Balance Billing: A Practice that Serves No One

Balance billing, also known as surprise billing, is when a medical bill from an out-of-network healthcare provider charges a patient for the difference between the total cost of services and the amount covered by the insurance plan. Consider this example: a patient visits an in-network hospital for a surgical procedure. Unbeknownst to the patient, the anesthesiologist providing services for the procedure is not in the patient’s healthcare network and therefore will charge the out-of-network rate of $1,500. The patient’s insurance plan covers $600, but the remaining balance will be charged directly to the patient. This practice has wide-ranging negative externalities including perverse incentives that pit healthcare providers and insurers against one another. This exacerbates the shortcomings of fee-for-service care and costing patients millions of dollars every year. Federal and state governments have attempted to implement several policy-focused regulatory solutions in the past, though with minimal success. However, the value-based healthcare framework has the power to minimize the impact of and need for balance billing.

Incentivizing Additional Medical Services

Balance bills are typically issued as a type of contract negotiating leverage to extract higher payments from insurers. Although negotiation between provider and payer is the foundation of the healthcare market, balance billing initiates a process in which all parties are worse off. The existence of balance billing as a practice incentivizes healthcare providers to maximize the services provided to each patient, regardless of whether those services have a positive impact on the patient’s health outcome. This is a misallocation of time and resources, both of which could be better spent providing essential care to those in need. It also leads to insurers paying for more services than were actually warranted, and patients paying for services that oftentimes they weren’t even aware they were receiving.

Improving Patient Outcomes

Value-based healthcare agreements address these issues by limiting unnecessary services and prioritizing outcome-related metrics. These contracts align the interests of insurers and healthcare providers, allowing them to work together to achieve the best outcome for the patient while cutting costs and focusing on using in-network providers and facilities. Value-based care also seeks to limit emergency room services – where balance billing is most common – thereby reducing the likelihood that additional charges will be passed onto the patient. The healthcare industry is better off without balance billing, and value-based care contributes to a future without them.

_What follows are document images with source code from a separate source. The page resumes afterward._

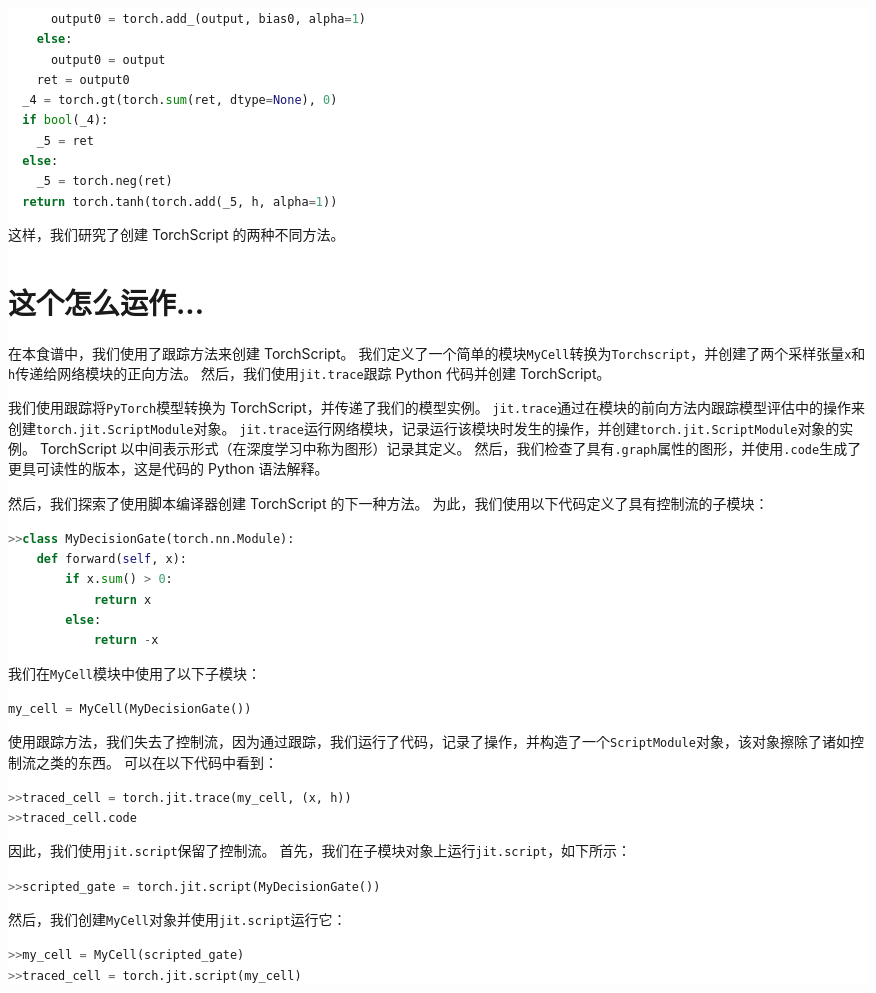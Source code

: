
```py
      output0 = torch.add_(output, bias0, alpha=1)
    else:
      output0 = output
    ret = output0
  _4 = torch.gt(torch.sum(ret, dtype=None), 0)
  if bool(_4):
    _5 = ret
  else:
    _5 = torch.neg(ret)
  return torch.tanh(torch.add(_5, h, alpha=1))
```

这样，我们研究了创建 TorchScript 的两种不同方法。

# 这个怎么运作...

在本食谱中，我们使用了跟踪方法来创建 TorchScript。 我们定义了一个简单的模块`MyCell`转换为`Torchscript`，并创建了两个采样张量`x`和`h`传递给网络模块的正向方法。 然后，我们使用`jit.trace`跟踪 Python 代码并创建 TorchScript。

我们使用跟踪将`PyTorch`模型转换为 TorchScript，并传递了我们的模型实例。 `jit.trace`通过在模块的前向方法内跟踪模型评估中的操作来创建`torch.jit.ScriptModule`对象。 `jit.trace`运行网络模块，记录运行该模块时发生的操作，并创建`torch.jit.ScriptModule`对象的实例。 TorchScript 以中间表示形式（在深度学习中称为图形）记录其定义。 然后，我们检查了具有`.graph`属性的图形，并使用`.code`生成了更具可读性的版本，这是代码的 Python 语法解释。

然后，我们探索了使用脚本编译器创建 TorchScript 的下一种方法。 为此，我们使用以下代码定义了具有控制流的子模块：

```py
>>class MyDecisionGate(torch.nn.Module):
    def forward(self, x):
        if x.sum() > 0:
            return x
        else:
            return -x
```

我们在`MyCell`模块中使用了以下子模块：

```py
my_cell = MyCell(MyDecisionGate())
```

使用跟踪方法，我们失去了控制流，因为通过跟踪，我们运行了代码，记录了操作，并构造了一个`ScriptModule`对象，该对象擦除了诸如控制流之类的东西。 可以在以下代码中看到：

```py
>>traced_cell = torch.jit.trace(my_cell, (x, h))
>>traced_cell.code
```

因此，我们使用`jit.script`保留了控制流。 首先，我们在子模块对象上运行`jit.script`，如下所示：

```py
>>scripted_gate = torch.jit.script(MyDecisionGate())
```

然后，我们创建`MyCell`对象并使用`jit.script`运行它：

```py
>>my_cell = MyCell(scripted_gate)
>>traced_cell = torch.jit.script(my_cell)
```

The volume-based, fee-for-service model that currently dominates the American healthcare industry has numerous shortcomings. Balance billing compounds these failings by increasing costs, incentivizing inefficient allocation of care, and decreasing trust in the healthcare industry. Value-based care agreements provide an alternative to these entrenched entities, creating a path towards disrupting the current flawed healthcare system and replacing it with something better. Once value-based care supplants fee-for-service at the forefront of healthcare, balance billing will be a thing of the past.

References

Healthcare.gov Balance Billing

How often do providers bill out-of-network?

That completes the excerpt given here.